Whether the followings are Markov Chain

Question

Suppose that $\{X_n\}$ are i.i.d. random variables with $\mathbb{P}(X_n=0)=\mathbb{P}(X_n=1)=1/2$. Let $Y_n=X_n+X_{n-1}$ and $Z_n=2X_n+X_{n-1}$. Why $\{Z_n\}$ is Markov chain but $\{Y_n\}$ is not?

Answer 1

I will assume that $X_0 = 0$.

Why $Y_n$ is not Markov: Suppose $X_1 = 1, X_2 = 0$. Note that $Y_2 = 1$. Since $Y_3 = 0 + X_3$, we see that $Y_3$ will be $0$ or $1$ with equal probability. Now, suppose on the other hand that $X_1 = 0, X_2 = 1$. Again, $Y_2 = 1$ -- but this time, $Y_3 = 1 + X_3$, so it is either $1$ or $2$ with equal probability.

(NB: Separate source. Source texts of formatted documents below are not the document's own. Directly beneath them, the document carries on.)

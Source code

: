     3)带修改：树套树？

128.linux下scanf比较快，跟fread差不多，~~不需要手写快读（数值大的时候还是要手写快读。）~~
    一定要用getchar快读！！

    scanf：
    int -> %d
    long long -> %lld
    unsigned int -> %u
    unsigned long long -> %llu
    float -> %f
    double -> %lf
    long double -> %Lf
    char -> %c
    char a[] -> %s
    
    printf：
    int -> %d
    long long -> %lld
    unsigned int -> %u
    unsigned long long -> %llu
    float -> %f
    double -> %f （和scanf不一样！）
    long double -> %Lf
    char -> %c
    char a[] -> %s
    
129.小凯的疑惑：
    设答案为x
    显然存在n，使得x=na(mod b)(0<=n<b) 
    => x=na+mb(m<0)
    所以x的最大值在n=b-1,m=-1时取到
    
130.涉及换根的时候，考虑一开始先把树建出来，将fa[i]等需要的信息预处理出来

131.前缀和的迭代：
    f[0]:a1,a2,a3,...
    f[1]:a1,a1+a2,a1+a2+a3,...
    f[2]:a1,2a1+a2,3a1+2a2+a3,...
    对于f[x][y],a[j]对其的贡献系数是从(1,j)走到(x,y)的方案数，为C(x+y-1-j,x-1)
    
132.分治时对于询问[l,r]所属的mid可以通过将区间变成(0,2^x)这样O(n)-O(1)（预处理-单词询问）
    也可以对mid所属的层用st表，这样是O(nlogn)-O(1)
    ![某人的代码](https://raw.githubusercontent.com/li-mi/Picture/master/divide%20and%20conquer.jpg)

In short: $Y_n$ is not Markov because $\mathbb P(Y_3 = 2 \mid Y_2 = 1, Y_1 = 1) = 0$ but $\mathbb P(Y_3 = 2 \mid Y_2 = 1, Y_1 = 0) = 1/2$.

Why $Z_n$ is Markov: knowing the value of $Z_n$ completely determines both $X_n$ and $X_{n-1}$. (The four possible values of $Z_n$ are $0, 1, 2, 3$.) Thus, if you know $Z_n$, you can completely determine the distribution of $Z_{n+1}$ without ever explicitly needing to know $Z_{n-1}$. For instance: if $Z_2 = 2$, this requires that $X_1 = 0$ and $X_2 = 1$. Thus, $Z_3$ will be $2 X_3 + 1$, which has a well-defined probability distribution and does not require us to know the explicit value of $Z_1$. That's the essential distinction from the $Y_n$ process.